A story in Sunday’s Coeur d’Alene Press extolled the virtues of corporate welfare, as if there couldn’t possibly be anything wrong with a program that gives tax breaks to some at the expense of others. In case there is any doubt, there certainly is.
Idaho lawmakers and Gov. Butch Otter approved the corporate welfare scheme in 2014, and of naturally, many companies have applied for and received what’s called the Tax Reinvestment Incentive (TRI). That’s what counts as “success”—numerous applications from businesses for TRI. Here are some constructive criticisms of the TRI—items unmentioned in the Press article:
Applications for a tax credit is not an indicator of success. If it were, one could consider Idaho’s “grocery tax credit” a roaring success. But as with the grocery tax credit, people use it because it is there, not because it is great. It lowers a person’s tax liability. Idaho isn’t somehow incentivizing people to buy groceries, and the TRI is not incentivizing job creation, either.
The TRI is proof that Idaho’s taxes are so high that the state requires a special tax break in order to lure businesses here. Without TRI, Idaho’s confiscatory 7.4 percent marginal tax rate would be too rich for the tastes of companies looking to relocate.

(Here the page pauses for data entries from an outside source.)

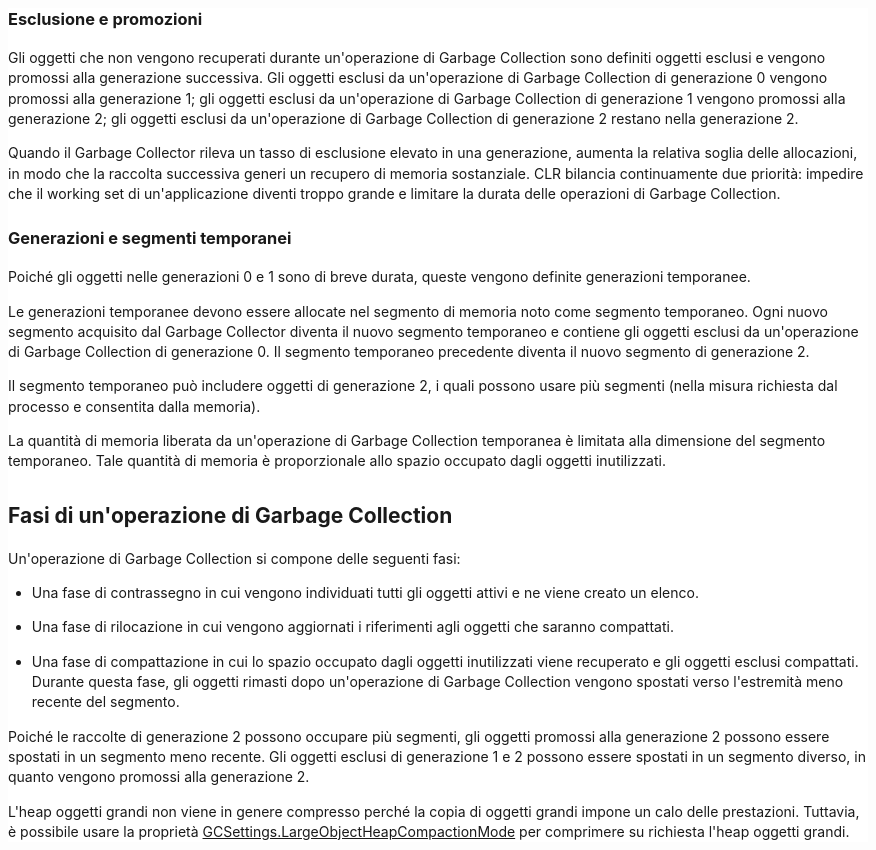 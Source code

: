 ### <a name="survival-and-promotions"></a>Esclusione e promozioni

Gli oggetti che non vengono recuperati durante un'operazione di Garbage Collection sono definiti oggetti esclusi e vengono promossi alla generazione successiva. Gli oggetti esclusi da un'operazione di Garbage Collection di generazione 0 vengono promossi alla generazione 1; gli oggetti esclusi da un'operazione di Garbage Collection di generazione 1 vengono promossi alla generazione 2; gli oggetti esclusi da un'operazione di Garbage Collection di generazione 2 restano nella generazione 2.

Quando il Garbage Collector rileva un tasso di esclusione elevato in una generazione, aumenta la relativa soglia delle allocazioni, in modo che la raccolta successiva generi un recupero di memoria sostanziale. CLR bilancia continuamente due priorità: impedire che il working set di un'applicazione diventi troppo grande e limitare la durata delle operazioni di Garbage Collection.

### <a name="ephemeral-generations-and-segments"></a>Generazioni e segmenti temporanei

Poiché gli oggetti nelle generazioni 0 e 1 sono di breve durata, queste vengono definite generazioni temporanee. 

Le generazioni temporanee devono essere allocate nel segmento di memoria noto come segmento temporaneo. Ogni nuovo segmento acquisito dal Garbage Collector diventa il nuovo segmento temporaneo e contiene gli oggetti esclusi da un'operazione di Garbage Collection di generazione 0. Il segmento temporaneo precedente diventa il nuovo segmento di generazione 2. 


Il segmento temporaneo può includere oggetti di generazione 2, i quali possono usare più segmenti (nella misura richiesta dal processo e consentita dalla memoria). 

La quantità di memoria liberata da un'operazione di Garbage Collection temporanea è limitata alla dimensione del segmento temporaneo. Tale quantità di memoria è proporzionale allo spazio occupato dagli oggetti inutilizzati.

## <a name="what-happens-during-a-garbage-collection"></a>Fasi di un'operazione di Garbage Collection

Un'operazione di Garbage Collection si compone delle seguenti fasi: 

* Una fase di contrassegno in cui vengono individuati tutti gli oggetti attivi e ne viene creato un elenco.

* Una fase di rilocazione in cui vengono aggiornati i riferimenti agli oggetti che saranno compattati. 

* Una fase di compattazione in cui lo spazio occupato dagli oggetti inutilizzati viene recuperato e gli oggetti esclusi compattati. Durante questa fase, gli oggetti rimasti dopo un'operazione di Garbage Collection vengono spostati verso l'estremità meno recente del segmento. 

Poiché le raccolte di generazione 2 possono occupare più segmenti, gli oggetti promossi alla generazione 2 possono essere spostati in un segmento meno recente. Gli oggetti esclusi di generazione 1 e 2 possono essere spostati in un segmento diverso, in quanto vengono promossi alla generazione 2. 

L'heap oggetti grandi non viene in genere compresso perché la copia di oggetti grandi impone un calo delle prestazioni. Tuttavia, è possibile usare la proprietà [GCSettings.LargeObjectHeapCompactionMode](xref:System.Runtime.GCSettings.LargeObjectHeapCompactionMode) per comprimere su richiesta l'heap oggetti grandi.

As a result of TRI, Idaho’s tax landscape is a mess. Under TRI, some companies get a 30 percent tax break, while others get 10 percent and others get nothing. The state Department of Commerce swears there’s a method to the madness, but it’s mostly madness.
For companies that aren’t large enough to secure a special TRI tax break, they’re helping subsidize businesses that are; the TRI costs the state general fund money every year, making tax breaks for the rest of us that much harder to get, much to the detriment of small entrepreneurs.
Because the TRI reduces the cost of doing business for the lucky company that wins the tax break, those companies can pay employees more or offer products at less cost, further challenging the business model and the expenses of competing enterprises.
Nothing stops a TRI-winning company from moving out of state once the incentive is gone. And there’s plenty of evidence that this exactly what happens numerous times.
Idaho and other states have already had disastrous experiences with corporate welfare and state-driven economies. The Coeur d’Alene Press article missed a great opportunity to outline realistic criticisms of the program instead of merely parroting back what the state Department of Commerce would like you to believe about it.